Jakob, R.P.,Bauer, D.,Meinhold, S.,Stigler, J.,Merkel, U.,Maier, T.,Rief, M.,Zoldak, G. (登録日: 2017-08-09, 公開日: 2018-04-25, 最終更新日: 2024-01-17)

主引用文献

Bauer, D.,Meinhold, S.,Jakob, R.P.,Stigler, J.,Merkel, U.,Maier, T.,Rief, M.,Zoldak, G.
A folding nucleus and minimal ATP binding domain of Hsp70 identified by single-molecule force spectroscopy.
Proc. Natl. Acad. Sci. U.S.A., 115:4666-4671, 2018

PubMed Abstract: The folding pathways of large proteins are complex, with many of them requiring the aid of chaperones and others folding spontaneously. Along the folding pathways, partially folded intermediates are frequently populated; their role in the driving of the folding process is unclear. The structures of these intermediates are generally not amenable to high-resolution structural techniques because of their transient nature. Here we employed single-molecule force measurements to scrutinize the hierarchy of intermediate structures along the folding pathway of the nucleotide binding domain (NBD) of Hsp70 DnaK. DnaK-NBD is a member of the sugar kinase superfamily that includes Hsp70s and the cytoskeletal protein actin. Using optical tweezers, a stable nucleotide-binding competent folding intermediate comprising lobe II residues (183-383) was identified as a critical checkpoint for productive folding. We obtained a structural snapshot of this folding intermediate that shows native-like conformation. To assess the fundamental role of folded lobe II for efficient folding, we turned our attention to yeast mitochondrial NBD, which does not fold without a dedicated chaperone.
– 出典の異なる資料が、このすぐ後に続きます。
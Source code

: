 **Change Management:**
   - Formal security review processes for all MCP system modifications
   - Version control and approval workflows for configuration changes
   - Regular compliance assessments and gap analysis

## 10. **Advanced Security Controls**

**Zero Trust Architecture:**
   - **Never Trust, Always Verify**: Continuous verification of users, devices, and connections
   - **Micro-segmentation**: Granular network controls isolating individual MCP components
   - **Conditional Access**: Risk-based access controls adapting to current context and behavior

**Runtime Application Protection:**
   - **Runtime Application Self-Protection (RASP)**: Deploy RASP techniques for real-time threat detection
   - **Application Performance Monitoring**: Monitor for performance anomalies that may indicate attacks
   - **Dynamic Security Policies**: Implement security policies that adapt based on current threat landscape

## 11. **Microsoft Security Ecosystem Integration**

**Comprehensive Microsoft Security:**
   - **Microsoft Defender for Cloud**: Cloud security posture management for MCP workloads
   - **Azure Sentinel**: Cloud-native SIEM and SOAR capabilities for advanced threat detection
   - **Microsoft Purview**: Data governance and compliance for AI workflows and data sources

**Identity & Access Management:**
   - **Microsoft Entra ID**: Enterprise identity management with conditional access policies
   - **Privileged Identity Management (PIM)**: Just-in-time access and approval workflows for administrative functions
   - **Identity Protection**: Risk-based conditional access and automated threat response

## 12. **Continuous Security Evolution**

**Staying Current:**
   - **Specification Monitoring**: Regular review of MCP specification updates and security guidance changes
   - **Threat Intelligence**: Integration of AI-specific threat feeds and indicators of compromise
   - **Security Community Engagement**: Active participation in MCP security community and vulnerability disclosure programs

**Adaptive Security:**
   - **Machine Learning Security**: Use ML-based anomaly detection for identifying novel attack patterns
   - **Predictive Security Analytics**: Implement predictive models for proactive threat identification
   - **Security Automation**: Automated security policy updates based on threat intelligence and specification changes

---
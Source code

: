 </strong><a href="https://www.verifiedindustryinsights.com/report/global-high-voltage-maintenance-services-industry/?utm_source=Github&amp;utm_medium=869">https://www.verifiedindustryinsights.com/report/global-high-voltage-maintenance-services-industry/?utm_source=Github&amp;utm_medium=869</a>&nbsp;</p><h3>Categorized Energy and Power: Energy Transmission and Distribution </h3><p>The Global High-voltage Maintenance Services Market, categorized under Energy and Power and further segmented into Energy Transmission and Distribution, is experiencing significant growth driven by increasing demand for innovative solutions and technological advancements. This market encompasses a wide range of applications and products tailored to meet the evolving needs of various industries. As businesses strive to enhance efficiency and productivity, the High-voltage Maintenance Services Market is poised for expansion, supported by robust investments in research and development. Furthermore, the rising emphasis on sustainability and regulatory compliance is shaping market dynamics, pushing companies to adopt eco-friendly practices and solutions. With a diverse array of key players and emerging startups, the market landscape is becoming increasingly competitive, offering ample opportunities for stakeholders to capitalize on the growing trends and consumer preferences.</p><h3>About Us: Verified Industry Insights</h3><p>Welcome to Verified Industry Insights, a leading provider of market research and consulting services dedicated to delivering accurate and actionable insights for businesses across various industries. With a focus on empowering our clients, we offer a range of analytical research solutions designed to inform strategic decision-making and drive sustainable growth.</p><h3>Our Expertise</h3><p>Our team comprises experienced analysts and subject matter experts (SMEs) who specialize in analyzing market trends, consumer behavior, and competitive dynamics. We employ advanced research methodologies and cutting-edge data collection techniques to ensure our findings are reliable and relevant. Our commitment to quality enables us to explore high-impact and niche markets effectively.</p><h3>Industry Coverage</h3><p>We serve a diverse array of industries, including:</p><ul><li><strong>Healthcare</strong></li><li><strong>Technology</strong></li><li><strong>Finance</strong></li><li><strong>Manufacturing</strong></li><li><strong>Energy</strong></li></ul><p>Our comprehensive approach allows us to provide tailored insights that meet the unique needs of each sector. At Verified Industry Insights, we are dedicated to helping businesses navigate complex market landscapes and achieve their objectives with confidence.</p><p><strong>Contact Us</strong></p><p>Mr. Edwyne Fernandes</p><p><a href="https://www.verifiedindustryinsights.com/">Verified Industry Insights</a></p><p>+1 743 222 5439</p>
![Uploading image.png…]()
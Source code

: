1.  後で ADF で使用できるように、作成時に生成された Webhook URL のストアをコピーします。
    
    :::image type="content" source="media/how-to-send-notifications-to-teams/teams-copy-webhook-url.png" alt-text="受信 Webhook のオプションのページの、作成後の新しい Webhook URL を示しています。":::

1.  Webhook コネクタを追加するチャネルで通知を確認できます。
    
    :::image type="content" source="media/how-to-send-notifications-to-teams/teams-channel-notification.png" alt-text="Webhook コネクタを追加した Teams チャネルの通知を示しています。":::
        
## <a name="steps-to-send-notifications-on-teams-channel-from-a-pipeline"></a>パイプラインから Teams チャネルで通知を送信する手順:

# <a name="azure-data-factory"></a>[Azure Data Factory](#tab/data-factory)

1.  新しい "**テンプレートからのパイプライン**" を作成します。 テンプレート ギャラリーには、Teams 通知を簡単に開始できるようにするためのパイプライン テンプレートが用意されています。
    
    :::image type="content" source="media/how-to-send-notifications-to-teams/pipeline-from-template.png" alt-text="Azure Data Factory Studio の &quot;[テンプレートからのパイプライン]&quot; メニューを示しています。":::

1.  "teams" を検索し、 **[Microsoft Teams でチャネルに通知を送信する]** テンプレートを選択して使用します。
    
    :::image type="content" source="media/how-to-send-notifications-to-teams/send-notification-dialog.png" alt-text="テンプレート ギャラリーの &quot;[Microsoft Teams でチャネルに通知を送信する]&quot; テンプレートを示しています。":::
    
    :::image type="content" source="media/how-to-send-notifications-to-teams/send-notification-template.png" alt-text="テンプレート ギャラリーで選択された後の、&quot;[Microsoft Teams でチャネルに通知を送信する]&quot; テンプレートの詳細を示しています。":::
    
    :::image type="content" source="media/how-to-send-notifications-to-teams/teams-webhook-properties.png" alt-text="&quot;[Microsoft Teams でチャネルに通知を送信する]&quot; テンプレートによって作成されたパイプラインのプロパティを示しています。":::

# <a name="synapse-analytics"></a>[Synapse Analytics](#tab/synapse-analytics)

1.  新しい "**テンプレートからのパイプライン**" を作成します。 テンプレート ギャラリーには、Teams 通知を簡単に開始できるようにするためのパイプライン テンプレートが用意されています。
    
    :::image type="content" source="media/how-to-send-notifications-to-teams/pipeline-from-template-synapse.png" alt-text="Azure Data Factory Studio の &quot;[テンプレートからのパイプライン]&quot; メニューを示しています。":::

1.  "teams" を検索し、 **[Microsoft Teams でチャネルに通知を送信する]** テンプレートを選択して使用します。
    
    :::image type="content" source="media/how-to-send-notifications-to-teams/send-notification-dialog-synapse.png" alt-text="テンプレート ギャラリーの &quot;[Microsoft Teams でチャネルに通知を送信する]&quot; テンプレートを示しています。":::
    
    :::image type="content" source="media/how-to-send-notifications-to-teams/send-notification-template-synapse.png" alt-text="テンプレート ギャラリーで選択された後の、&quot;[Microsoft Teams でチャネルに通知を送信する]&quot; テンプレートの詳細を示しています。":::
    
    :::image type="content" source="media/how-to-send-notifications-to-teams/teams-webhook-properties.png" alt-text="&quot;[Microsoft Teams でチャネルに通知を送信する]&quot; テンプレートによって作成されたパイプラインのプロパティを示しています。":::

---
After replacing the yeast lobe II residues with stable lobe II, the obtained chimeric protein showed native-like ATPase activity and robust folding into the native state, even in the absence of chaperone. In summary, lobe II is a stable nucleotide-binding competent folding nucleus that is the key to time-efficient folding and possibly resembles a common ancestor domain. Our findings provide a conceptual framework for the folding pathways of other members of this protein superfamily.

PubMed: 29669923
DOI: 10.1073/pnas.1716899115

実験手法

X-RAY DIFFRACTION (2.9 Å)